The two pieces of code do very different things.
import Data.Bits
main = do
print $ length $ filter (\i -> i .&. (shift 1 (i `mod` 4)) /= 0) [0..123456789]
creates a list of 123456790 Integer (lazily), takes the remainder modulo 4 of each (involving first a check whether the Integer is small enough to wrap a raw machine integer, then after the division a sign-check, since mod returns non-negative results only - though in ghc-7.6.1, there is a primop for that, so it's not as much of a brake to use mod as it was before), shifts the Integer 1 left the appropriate number of bits, which involves a conversion to "big" Integers and a call to GMP, takes the bitwise and with i - yet another call to GMP - and checks whether the result is 0, which causes another call to GMP or a conversion to small integer, not sure what GHC does here.
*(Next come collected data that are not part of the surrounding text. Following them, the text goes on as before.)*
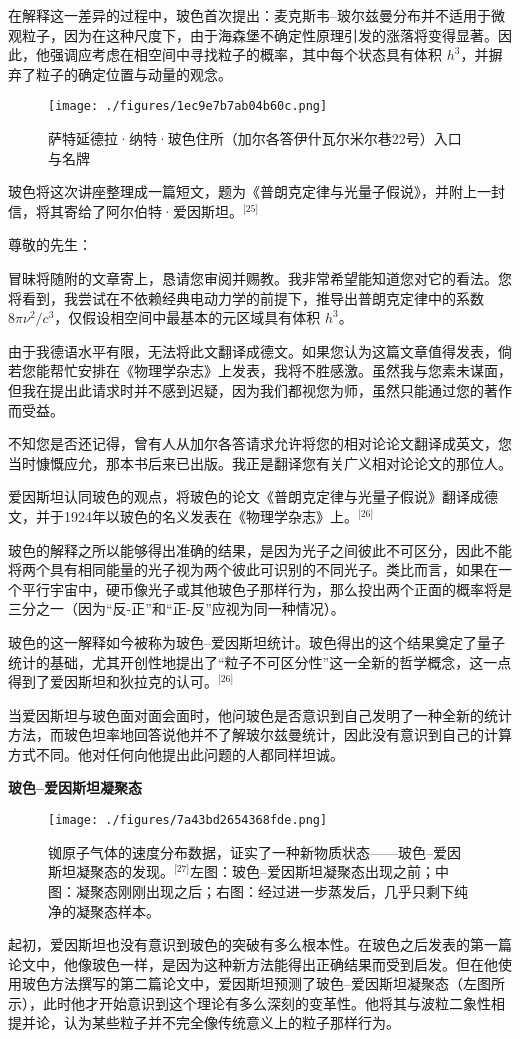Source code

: 在解释这一差异的过程中，玻色首次提出：麦克斯韦–玻尔兹曼分布并不适用于微观粒子，因为在这种尺度下，由于海森堡不确定性原理引发的涨落将变得显著。因此，他强调应考虑在相空间中寻找粒子的概率，其中每个状态具有体积 $h^3$，并摒弃了粒子的确定位置与动量的观念。
\begin{figure}[ht]
\centering
\texttt{[image: ./figures/1ec9e7b7ab04b60c.png]}
\caption{萨特延德拉·纳特·玻色住所（加尔各答伊什瓦尔米尔巷22号）入口与名牌} \label{fig_BOSE_2}
\end{figure}
玻色将这次讲座整理成一篇短文，题为《普朗克定律与光量子假说》，并附上一封信，将其寄给了阿尔伯特·爱因斯坦。\(^\text{[25]}\)

尊敬的先生：

冒昧将随附的文章寄上，恳请您审阅并赐教。我非常希望能知道您对它的看法。您将看到，我尝试在不依赖经典电动力学的前提下，推导出普朗克定律中的系数 $8\pi \nu^2/c^3$，仅假设相空间中最基本的元区域具有体积 $h^3$。

由于我德语水平有限，无法将此文翻译成德文。如果您认为这篇文章值得发表，倘若您能帮忙安排在《物理学杂志》上发表，我将不胜感激。虽然我与您素未谋面，但我在提出此请求时并不感到迟疑，因为我们都视您为师，虽然只能通过您的著作而受益。

不知您是否还记得，曾有人从加尔各答请求允许将您的相对论论文翻译成英文，您当时慷慨应允，那本书后来已出版。我正是翻译您有关广义相对论论文的那位人。

爱因斯坦认同玻色的观点，将玻色的论文《普朗克定律与光量子假说》翻译成德文，并于1924年以玻色的名义发表在《物理学杂志》上。\(^\text{[26]}\)

玻色的解释之所以能够得出准确的结果，是因为光子之间彼此不可区分，因此不能将两个具有相同能量的光子视为两个彼此可识别的不同光子。类比而言，如果在一个平行宇宙中，硬币像光子或其他玻色子那样行为，那么投出两个正面的概率将是三分之一（因为“反-正”和“正-反”应视为同一种情况）。

玻色的这一解释如今被称为玻色–爱因斯坦统计。玻色得出的这个结果奠定了量子统计的基础，尤其开创性地提出了“粒子不可区分性”这一全新的哲学概念，这一点得到了爱因斯坦和狄拉克的认可。\(^\text{[26]}\)

当爱因斯坦与玻色面对面会面时，他问玻色是否意识到自己发明了一种全新的统计方法，而玻色坦率地回答说他并不了解玻尔兹曼统计，因此没有意识到自己的计算方式不同。他对任何向他提出此问题的人都同样坦诚。

\textbf{玻色–爱因斯坦凝聚态}

\begin{figure}[ht]
\centering
\texttt{[image: ./figures/7a43bd2654368fde.png]}
\caption{铷原子气体的速度分布数据，证实了一种新物质状态——玻色–爱因斯坦凝聚态的发现。\(^\text{[27]}\)左图：玻色–爱因斯坦凝聚态出现之前；中图：凝聚态刚刚出现之后；右图：经过进一步蒸发后，几乎只剩下纯净的凝聚态样本。} \label{fig_BOSE_3}
\end{figure}
起初，爱因斯坦也没有意识到玻色的突破有多么根本性。在玻色之后发表的第一篇论文中，他像玻色一样，是因为这种新方法能得出正确结果而受到启发。但在他使用玻色方法撰写的第二篇论文中，爱因斯坦预测了玻色–爱因斯坦凝聚态（左图所示），此时他才开始意识到这个理论有多么深刻的变革性。他将其与波粒二象性相提并论，认为某些粒子并不完全像传统意义上的粒子那样行为。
Then, if the result is nonzero, a new list cell is created where that Integer is put in, and consumed by length. That's a lot of work done, most of which unnecessarily complicated due to the defaulting of unspecified number types to Integer.
The C code
#include <stdio.h>
int main(void) {
int count = 0;
const int max = 123456789;
int i;
for (i = 0; i < max; ++i)
if ((i & (1 << i % 4)) != 0)
++count;
printf("count: %d\n", count);
return 0;
}
(I took the liberty of fixing the return type of main), does much much less. It takes an int, compares it to another, if smaller, takes the bitwise and of the first int with 3(1), shifts the int 1 to the left the appropriate number of bits, takes the bitwise and of that and the first int, and if nonzero increments another int, then increments the first. Those are all machine ops, working on raw machine types.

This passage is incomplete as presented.